Zagroda z Bożej Woli

Tereny zamieszkiwane przez Lasowiaków i Rzeszowiaków znalazły się w latach 70. XVIII w. pod zaborem austriackim. Cesarz Józef II na ziemiach przyłączonych do cesarstwa zarządził intensywną kolonizację. W wyniku tych działań m.in. niedaleko Kolbuszowej, Mielca, Niska i Leżajska powstały duże skupiska osadników niemieckich. Początkowo żyli oni w izolacji, potem jednak wtopili się w otaczający żywioł polski. Ich tradycja pozostawiła jednak ślady współcześnie widoczne przede wszystkim w architekturze. Zagrody noszące charakterystyczne cechy osadnictwa niemieckiego nazywano – od imienia panującego wtedy cesarza – józefińskimi.

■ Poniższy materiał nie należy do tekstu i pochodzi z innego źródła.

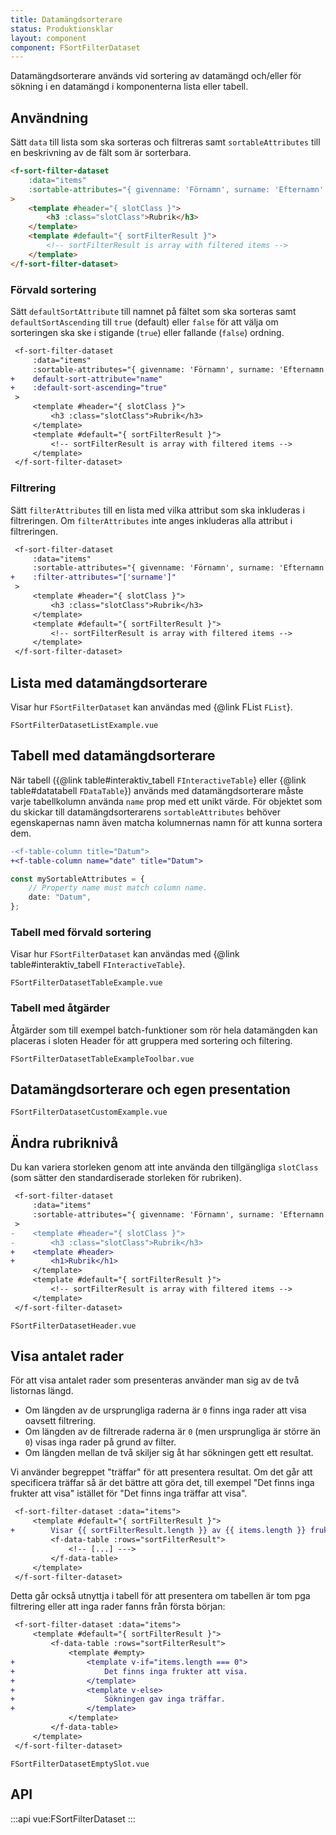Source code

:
 ```yaml
---
title: Datamängdsorterare
status: Produktionsklar
layout: component
component: FSortFilterDataset
---
```


Datamängdsorterare används vid sortering av datamängd och/eller för sökning i en datamängd i komponenterna lista eller tabell.

## Användning

Sätt `data` till lista som ska sorteras och filtreras samt `sortableAttributes` till en beskrivning av de fält som är sorterbara.

```html static
<f-sort-filter-dataset
    :data="items"
    :sortable-attributes="{ givenname: 'Förnamn', surname: 'Efternamn' }"
>
    <template #header="{ slotClass }">
        <h3 :class="slotClass">Rubrik</h3>
    </template>
    <template #default="{ sortFilterResult }">
        <!-- sortFilterResult is array with filtered items -->
    </template>
</f-sort-filter-dataset>
```

### Förvald sortering

Sätt `defaultSortAttribute` till namnet på fältet som ska sorteras samt `defaultSortAscending` till `true` (default) eller `false` för att välja om sorteringen ska ske i stigande (`true`) eller fallande (`false`) ordning.

```diff
 <f-sort-filter-dataset
     :data="items"
     :sortable-attributes="{ givenname: 'Förnamn', surname: 'Efternamn' }"
+    default-sort-attribute="name"
+    :default-sort-ascending="true"
 >
     <template #header="{ slotClass }">
         <h3 :class="slotClass">Rubrik</h3>
     </template>
     <template #default="{ sortFilterResult }">
         <!-- sortFilterResult is array with filtered items -->
     </template>
 </f-sort-filter-dataset>
```

### Filtrering

Sätt `filterAttributes` till en lista med vilka attribut som ska inkluderas i filtreringen.
Om `filterAttributes` inte anges inkluderas alla attribut i filtreringen.

```diff
 <f-sort-filter-dataset
     :data="items"
     :sortable-attributes="{ givenname: 'Förnamn', surname: 'Efternamn' }"
+    :filter-attributes="['surname']"
 >
     <template #header="{ slotClass }">
         <h3 :class="slotClass">Rubrik</h3>
     </template>
     <template #default="{ sortFilterResult }">
         <!-- sortFilterResult is array with filtered items -->
     </template>
 </f-sort-filter-dataset>
```

## Lista med datamängdsorterare

Visar hur `FSortFilterDataset` kan användas med {@link FList `FList`}.

```import
FSortFilterDatasetListExample.vue
```

## Tabell med datamängdsorterare

När tabell ({@link table#interaktiv_tabell `FInteractiveTable`} eller {@link table#datatabell `FDataTable`}) används med datamängdsorterare måste varje tabellkolumn använda `name` prop med ett unikt värde.
För objektet som du skickar till datamängdsorterarens `sortableAttributes` behöver egenskapernas namn även matcha kolumnernas namn för att kunna sortera dem.

```diff
-<f-table-column title="Datum">
+<f-table-column name="date" title="Datum">
```

```ts
const mySortableAttributes = {
    // Property name must match column name.
    date: "Datum",
};
```

### Tabell med förvald sortering

Visar hur `FSortFilterDataset` kan användas med {@link table#interaktiv_tabell `FInteractiveTable`}.

```import
FSortFilterDatasetTableExample.vue
```

### Tabell med åtgärder

Åtgärder som till exempel batch-funktioner som rör hela datamängden kan placeras i sloten Header för att gruppera med sortering och filtering.

```import
FSortFilterDatasetTableExampleToolbar.vue
```

## Datamängdsorterare och egen presentation

```import
FSortFilterDatasetCustomExample.vue
```

## Ändra rubriknivå

Du kan variera storleken genom att inte använda den tillgängliga `slotClass` (som sätter den standardiserade storleken för rubriken).

```diff
 <f-sort-filter-dataset
     :data="items"
     :sortable-attributes="{ givenname: 'Förnamn', surname: 'Efternamn' }"
 >
-    <template #header="{ slotClass }">
-        <h3 :class="slotClass">Rubrik</h3>
+    <template #header>
+        <h1>Rubrik</h1>
     </template>
     <template #default="{ sortFilterResult }">
         <!-- sortFilterResult is array with filtered items -->
     </template>
 </f-sort-filter-dataset>
```

```import
FSortFilterDatasetHeader.vue
```

## Visa antalet rader

För att visa antalet rader som presenteras använder man sig av de två listornas längd.

- Om längden av de ursprungliga raderna är `0` finns inga rader att visa oavsett filtrering.
- Om längden av de filtrerade raderna är `0` (men ursprungliga är större än `0`) visas inga rader på grund av filter.
- Om längden mellan de två skiljer sig åt har sökningen gett ett resultat.

Vi använder begreppet "träffar" för att presentera resultat.
Om det går att specificera träffar så är det bättre att göra det, till exempel "Det finns inga frukter att visa" istället för "Det finns inga träffar att visa".

```diff
 <f-sort-filter-dataset :data="items">
     <template #default="{ sortFilterResult }">
+        Visar {{ sortFilterResult.length }} av {{ items.length }} frukter.
         <f-data-table :rows="sortFilterResult">
             <!-- [...] --->
         </f-data-table>
     </template>
 </f-sort-filter-dataset>
```

Detta går också utnyttja i tabell för att presentera om tabellen är tom pga filtrering eller att inga rader fanns från första början:

```diff
 <f-sort-filter-dataset :data="items">
     <template #default="{ sortFilterResult }">
         <f-data-table :rows="sortFilterResult">
             <template #empty>
+                <template v-if="items.length === 0">
+                    Det finns inga frukter att visa.
+                </template>
+                <template v-else>
+                    Sökningen gav inga träffar.
+                </template>
             </template>
         </f-data-table>
     </template>
 </f-sort-filter-dataset>
```

```import nomarkup
FSortFilterDatasetEmptySlot.vue
```

## API

:::api
vue:FSortFilterDataset
:::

Tradycyjnie całe obejście miało kształt prostokąta, odstępy między domami i stodołami były ściśle określone przepisami, ale jak to w życiu bywa – nie zawsze ich przestrzegano. Chałupy zwykle budowane były pod jednym dachem ze stajnią i ustawiane szczytem do drogi. Naprzeciwko znajdowały się spichlerz i studnia, a za stajnią – ubikacja i gnojownik. Chlubą gospodarstwa przeniesionego do naszego parku z Bożej Woli – prócz ogródka kwiatowego i sadu – jest gołębnik, w którym mają schronienie ptaki gatunków ozdobnych. Wyjątkowa w tym obejściu jest także stodoła z wikliny. Surowiec ten, tak popularny, tani i łatwo dostępny w dolinach rzek, był często wykorzystywany do wykańczania zabudowań gospodarskich.
W chałupie z Bożej Woli wybudowanej w latach 90. XIX w. mieszkali średniozamożni koloniści niemieccy, ewangelicy – małżeństwo z dwójką dzieci. Wystrój wnętrz mieszkalnych przywołuje czasy dwudziestolecia międzywojennego. Głową rodziny i ostatnim niemieckim właścicielem gospodarstwa był Philip Walz, zaangażowany w życie kolonii inicjator i budowniczy domu modlitwy w Goleschau. W pokojach znajdziemy portret Marcina Lutra, prekursora protestantyzmu, Biblię w jego tłumaczeniu, modlitewniki i psałterze wydane w j. niemieckim, a także podobiznę Otto von Bismarcka, „żelaznego kanclerza” II Rzeszy. Na ścianach widnieją również przedstawienia popularne w ewangelickich domach – Anioła Stróża (w pokoju dziecięcym) czy Jezusa z apostołami w zbożu. To świadectwa, które mówią o tym, jak mocno koloniści podkreślali swoje niemieckie pochodzenie. Uważny turysta również dostrzeże przedmioty codziennego użytku wytworzone przez miejscowych rzemieślników, kupione w polskim sklepie czy na targu lub czasopisma i poradniki wydawane po polsku. Wszak mieszkańcy kolonii józefińskich byli zwykłymi uczestnikami życia wsi i na co dzień używali także języka autochtonów.

W skład zagrody wchodzą:

  • chałupa (lata 90. XIX w.),
  • stajnia (rekonstrukcja obiektu z lat 90. XIX w.),
  • stodoła z Glin Małych (lata 20. XX w.),
  • spichlerz z Sarnowa (rekonstrukcja),
  • gołębnik (rekonstrukcja),
  • studnia ze Słociny (rekonstrukcja).